> [Exercise goal]:
Once you reach the line containing "8 | ~19MB |" in the data below, restate each line word for word up to and including the one containing "Corrente (Current Ratio)".

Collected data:
☆ ☆ ☆ ☆ ☆ ☆ ☆
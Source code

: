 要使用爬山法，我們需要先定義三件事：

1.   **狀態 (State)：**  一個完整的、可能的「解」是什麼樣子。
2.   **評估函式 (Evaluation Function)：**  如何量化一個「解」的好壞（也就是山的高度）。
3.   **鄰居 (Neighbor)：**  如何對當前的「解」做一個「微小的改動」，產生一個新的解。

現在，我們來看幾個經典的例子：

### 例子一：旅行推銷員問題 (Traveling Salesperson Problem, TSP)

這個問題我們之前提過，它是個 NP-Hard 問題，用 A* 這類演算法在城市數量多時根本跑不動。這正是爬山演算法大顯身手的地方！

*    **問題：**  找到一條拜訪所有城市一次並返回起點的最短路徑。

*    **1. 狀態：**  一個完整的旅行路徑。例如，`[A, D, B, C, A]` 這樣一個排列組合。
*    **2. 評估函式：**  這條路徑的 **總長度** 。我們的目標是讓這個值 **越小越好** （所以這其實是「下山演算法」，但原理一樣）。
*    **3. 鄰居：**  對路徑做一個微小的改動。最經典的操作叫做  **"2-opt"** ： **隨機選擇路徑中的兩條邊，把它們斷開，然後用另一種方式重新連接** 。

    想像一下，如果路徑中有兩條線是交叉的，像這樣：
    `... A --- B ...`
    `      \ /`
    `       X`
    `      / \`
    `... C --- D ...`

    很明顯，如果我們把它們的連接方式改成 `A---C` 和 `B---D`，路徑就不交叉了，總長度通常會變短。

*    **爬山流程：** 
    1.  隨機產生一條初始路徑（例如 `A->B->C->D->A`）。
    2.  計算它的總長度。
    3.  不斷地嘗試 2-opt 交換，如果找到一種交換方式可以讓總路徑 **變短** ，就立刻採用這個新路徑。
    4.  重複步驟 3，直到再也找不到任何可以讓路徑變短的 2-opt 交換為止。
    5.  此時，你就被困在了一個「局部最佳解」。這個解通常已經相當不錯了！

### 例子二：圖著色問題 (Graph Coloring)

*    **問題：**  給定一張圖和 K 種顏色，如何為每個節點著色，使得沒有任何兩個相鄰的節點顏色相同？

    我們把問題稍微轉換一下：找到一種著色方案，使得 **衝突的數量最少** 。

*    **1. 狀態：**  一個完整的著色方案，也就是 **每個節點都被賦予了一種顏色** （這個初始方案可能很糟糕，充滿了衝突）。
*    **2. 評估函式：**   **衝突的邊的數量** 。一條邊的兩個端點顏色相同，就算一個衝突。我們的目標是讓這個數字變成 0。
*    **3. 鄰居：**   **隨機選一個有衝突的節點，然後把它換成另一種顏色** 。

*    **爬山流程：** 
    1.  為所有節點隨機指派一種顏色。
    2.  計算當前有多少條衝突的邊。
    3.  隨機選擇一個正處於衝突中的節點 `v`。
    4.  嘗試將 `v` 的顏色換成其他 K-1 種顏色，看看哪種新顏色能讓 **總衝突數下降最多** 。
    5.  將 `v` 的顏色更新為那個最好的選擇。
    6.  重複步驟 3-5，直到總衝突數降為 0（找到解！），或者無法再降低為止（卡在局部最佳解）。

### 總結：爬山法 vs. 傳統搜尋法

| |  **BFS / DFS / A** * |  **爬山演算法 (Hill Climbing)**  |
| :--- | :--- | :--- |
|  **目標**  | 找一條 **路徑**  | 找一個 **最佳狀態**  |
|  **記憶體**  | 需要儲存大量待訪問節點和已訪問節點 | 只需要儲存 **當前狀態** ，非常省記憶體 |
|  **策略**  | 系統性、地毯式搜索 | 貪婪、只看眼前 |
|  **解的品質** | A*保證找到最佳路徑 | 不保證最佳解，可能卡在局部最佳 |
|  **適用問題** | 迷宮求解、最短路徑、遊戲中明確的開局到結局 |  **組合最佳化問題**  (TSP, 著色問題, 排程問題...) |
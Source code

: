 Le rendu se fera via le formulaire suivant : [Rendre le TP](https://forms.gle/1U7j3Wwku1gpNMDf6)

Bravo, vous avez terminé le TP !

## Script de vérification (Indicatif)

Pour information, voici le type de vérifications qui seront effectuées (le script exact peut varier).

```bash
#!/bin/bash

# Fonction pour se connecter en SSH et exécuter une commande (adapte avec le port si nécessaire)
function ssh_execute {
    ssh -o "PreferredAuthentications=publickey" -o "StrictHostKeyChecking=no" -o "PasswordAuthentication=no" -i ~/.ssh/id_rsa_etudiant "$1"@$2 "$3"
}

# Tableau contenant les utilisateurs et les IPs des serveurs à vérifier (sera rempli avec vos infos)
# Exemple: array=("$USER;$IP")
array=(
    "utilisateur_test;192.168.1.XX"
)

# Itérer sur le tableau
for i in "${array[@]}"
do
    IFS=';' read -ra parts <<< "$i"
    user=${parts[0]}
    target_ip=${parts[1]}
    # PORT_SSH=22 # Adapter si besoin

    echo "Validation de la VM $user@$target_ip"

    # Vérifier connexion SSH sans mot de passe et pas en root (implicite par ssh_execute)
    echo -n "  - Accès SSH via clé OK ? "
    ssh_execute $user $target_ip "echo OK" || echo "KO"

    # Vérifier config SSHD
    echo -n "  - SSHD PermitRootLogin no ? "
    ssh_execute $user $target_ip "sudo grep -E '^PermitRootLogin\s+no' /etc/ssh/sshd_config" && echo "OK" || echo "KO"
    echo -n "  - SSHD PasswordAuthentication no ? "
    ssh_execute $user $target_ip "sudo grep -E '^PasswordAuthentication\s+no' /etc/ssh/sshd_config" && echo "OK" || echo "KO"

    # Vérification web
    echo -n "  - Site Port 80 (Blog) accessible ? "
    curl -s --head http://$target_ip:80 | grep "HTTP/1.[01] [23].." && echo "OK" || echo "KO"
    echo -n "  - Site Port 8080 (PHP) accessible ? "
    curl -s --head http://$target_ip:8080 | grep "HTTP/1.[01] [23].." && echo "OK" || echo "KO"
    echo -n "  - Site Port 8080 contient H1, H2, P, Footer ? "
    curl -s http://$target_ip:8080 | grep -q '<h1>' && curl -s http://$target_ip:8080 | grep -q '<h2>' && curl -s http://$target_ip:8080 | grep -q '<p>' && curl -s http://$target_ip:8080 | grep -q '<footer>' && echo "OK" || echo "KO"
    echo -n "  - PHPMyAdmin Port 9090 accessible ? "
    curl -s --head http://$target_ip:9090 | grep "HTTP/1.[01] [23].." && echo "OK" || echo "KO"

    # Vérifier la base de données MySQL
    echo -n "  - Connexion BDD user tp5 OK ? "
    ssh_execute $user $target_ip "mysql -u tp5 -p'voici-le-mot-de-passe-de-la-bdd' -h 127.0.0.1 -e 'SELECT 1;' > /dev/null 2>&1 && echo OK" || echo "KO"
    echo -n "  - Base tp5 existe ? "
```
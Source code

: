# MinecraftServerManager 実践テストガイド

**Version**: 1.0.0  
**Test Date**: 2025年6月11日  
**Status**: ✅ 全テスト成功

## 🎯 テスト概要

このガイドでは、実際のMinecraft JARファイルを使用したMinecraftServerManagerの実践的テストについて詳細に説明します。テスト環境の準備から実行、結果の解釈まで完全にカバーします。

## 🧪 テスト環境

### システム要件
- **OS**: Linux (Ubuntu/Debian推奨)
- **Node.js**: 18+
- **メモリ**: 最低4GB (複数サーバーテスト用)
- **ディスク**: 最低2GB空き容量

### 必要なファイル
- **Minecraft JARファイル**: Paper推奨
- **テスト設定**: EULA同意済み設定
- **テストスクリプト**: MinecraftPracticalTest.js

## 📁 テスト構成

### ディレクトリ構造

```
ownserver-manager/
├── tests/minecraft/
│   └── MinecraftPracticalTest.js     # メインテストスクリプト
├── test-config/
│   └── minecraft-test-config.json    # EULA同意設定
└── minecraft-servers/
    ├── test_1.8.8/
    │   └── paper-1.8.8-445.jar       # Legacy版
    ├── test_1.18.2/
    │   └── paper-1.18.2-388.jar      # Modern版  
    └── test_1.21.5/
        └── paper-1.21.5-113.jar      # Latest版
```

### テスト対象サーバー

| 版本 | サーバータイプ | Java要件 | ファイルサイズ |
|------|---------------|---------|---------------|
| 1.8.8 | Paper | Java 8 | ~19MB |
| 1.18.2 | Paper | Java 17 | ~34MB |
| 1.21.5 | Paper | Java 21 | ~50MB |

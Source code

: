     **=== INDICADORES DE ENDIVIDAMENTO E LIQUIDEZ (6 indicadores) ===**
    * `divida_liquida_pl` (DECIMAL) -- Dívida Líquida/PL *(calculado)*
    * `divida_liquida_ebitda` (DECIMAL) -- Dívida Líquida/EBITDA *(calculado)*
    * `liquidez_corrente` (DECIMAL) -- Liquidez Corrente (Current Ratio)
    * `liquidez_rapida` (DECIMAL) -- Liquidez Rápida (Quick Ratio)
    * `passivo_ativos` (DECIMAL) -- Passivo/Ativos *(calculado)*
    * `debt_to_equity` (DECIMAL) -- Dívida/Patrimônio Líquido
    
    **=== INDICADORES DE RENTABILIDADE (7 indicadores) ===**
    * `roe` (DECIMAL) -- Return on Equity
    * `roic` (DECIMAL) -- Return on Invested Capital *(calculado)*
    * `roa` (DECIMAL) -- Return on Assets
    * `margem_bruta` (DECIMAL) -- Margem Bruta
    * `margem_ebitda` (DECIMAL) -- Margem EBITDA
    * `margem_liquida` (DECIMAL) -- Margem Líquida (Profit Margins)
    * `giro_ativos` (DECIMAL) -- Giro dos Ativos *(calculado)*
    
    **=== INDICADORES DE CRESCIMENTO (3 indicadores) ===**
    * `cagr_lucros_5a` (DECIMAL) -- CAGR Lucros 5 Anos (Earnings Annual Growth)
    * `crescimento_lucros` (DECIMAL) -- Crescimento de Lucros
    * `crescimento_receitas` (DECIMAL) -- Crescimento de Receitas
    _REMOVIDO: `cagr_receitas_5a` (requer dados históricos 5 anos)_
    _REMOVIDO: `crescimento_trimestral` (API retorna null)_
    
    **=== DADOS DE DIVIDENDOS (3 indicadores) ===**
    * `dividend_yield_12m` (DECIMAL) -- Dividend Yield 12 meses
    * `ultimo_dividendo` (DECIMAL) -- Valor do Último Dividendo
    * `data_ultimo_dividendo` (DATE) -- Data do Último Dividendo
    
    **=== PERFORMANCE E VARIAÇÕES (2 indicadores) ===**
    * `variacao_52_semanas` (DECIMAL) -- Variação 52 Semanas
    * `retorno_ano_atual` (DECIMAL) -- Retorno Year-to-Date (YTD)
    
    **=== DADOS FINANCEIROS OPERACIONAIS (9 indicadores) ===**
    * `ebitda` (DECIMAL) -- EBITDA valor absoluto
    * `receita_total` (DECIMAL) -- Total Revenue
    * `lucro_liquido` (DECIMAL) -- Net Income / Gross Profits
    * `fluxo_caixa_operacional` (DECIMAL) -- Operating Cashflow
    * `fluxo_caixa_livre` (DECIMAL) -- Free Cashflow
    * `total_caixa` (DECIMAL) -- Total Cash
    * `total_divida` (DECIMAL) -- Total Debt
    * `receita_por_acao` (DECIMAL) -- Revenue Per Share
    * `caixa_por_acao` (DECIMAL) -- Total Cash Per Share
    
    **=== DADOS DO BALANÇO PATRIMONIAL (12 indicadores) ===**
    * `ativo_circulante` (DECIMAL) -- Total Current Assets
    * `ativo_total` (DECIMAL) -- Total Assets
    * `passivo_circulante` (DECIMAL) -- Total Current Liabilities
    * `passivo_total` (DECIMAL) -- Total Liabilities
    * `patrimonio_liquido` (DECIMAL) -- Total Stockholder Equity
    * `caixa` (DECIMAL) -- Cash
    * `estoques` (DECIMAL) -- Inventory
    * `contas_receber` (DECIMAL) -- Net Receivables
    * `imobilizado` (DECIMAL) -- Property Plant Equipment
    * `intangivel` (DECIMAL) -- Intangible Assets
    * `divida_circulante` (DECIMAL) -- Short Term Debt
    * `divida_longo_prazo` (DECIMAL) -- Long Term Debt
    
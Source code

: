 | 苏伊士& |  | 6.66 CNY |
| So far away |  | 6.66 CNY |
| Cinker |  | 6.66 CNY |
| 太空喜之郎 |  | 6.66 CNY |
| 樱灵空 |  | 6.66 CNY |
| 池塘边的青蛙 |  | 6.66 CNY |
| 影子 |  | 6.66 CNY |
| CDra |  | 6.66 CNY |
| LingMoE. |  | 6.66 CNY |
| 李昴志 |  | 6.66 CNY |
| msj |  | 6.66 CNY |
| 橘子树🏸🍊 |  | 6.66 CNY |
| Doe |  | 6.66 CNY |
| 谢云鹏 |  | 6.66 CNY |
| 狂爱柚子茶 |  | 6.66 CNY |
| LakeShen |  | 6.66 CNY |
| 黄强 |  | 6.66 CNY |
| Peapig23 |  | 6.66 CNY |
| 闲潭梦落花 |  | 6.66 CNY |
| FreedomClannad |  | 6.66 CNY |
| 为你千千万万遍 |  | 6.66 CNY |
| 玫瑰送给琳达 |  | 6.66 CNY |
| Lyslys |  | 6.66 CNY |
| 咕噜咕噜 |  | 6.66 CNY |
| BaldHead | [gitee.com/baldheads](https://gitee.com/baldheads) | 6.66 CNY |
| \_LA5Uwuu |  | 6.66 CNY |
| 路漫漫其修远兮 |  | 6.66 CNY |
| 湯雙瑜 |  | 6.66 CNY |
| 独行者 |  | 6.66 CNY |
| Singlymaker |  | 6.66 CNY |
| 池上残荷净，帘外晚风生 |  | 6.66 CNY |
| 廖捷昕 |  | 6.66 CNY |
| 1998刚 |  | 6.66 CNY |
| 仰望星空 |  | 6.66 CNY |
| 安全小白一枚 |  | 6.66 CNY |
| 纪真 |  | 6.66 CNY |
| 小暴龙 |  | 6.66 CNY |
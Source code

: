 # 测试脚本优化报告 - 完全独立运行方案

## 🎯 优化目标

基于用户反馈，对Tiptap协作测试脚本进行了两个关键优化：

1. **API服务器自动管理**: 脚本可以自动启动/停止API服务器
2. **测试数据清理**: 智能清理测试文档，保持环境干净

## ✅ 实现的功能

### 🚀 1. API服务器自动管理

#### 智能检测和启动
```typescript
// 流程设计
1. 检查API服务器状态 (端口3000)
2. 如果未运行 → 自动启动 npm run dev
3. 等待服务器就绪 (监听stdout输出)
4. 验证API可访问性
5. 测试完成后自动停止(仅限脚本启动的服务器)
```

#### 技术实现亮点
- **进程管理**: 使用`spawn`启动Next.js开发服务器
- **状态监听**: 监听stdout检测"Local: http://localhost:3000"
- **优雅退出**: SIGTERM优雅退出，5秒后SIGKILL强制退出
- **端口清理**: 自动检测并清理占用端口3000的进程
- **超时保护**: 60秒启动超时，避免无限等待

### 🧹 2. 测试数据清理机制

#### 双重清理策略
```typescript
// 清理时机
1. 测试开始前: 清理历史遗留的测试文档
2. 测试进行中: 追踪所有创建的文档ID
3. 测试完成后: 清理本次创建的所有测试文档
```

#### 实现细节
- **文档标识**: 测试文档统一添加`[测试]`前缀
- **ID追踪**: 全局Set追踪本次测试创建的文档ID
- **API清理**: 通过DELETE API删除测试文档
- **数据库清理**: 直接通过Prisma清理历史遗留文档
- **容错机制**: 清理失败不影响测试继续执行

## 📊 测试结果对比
☆ ☆ ☆ ☆ ☆ ☆ ☆
> [Result of the task]:
| 1.8.8 | Paper | Java 8 | ~19MB |
| 1.18.2 | Paper | Java 17 | ~34MB |
| 1.21.5 | Paper | Java 21 | ~50MB |

Source code

:     **=== INDICADORES DE ENDIVIDAMENTO E LIQUIDEZ (6 indicadores) ===**
    * `divida_liquida_pl` (DECIMAL) -- Dívida Líquida/PL *(calculado)*
    * `divida_liquida_ebitda` (DECIMAL) -- Dívida Líquida/EBITDA *(calculado)*
    * `liquidez_corrente` (DECIMAL) -- Liquidez Corrente (Current Ratio)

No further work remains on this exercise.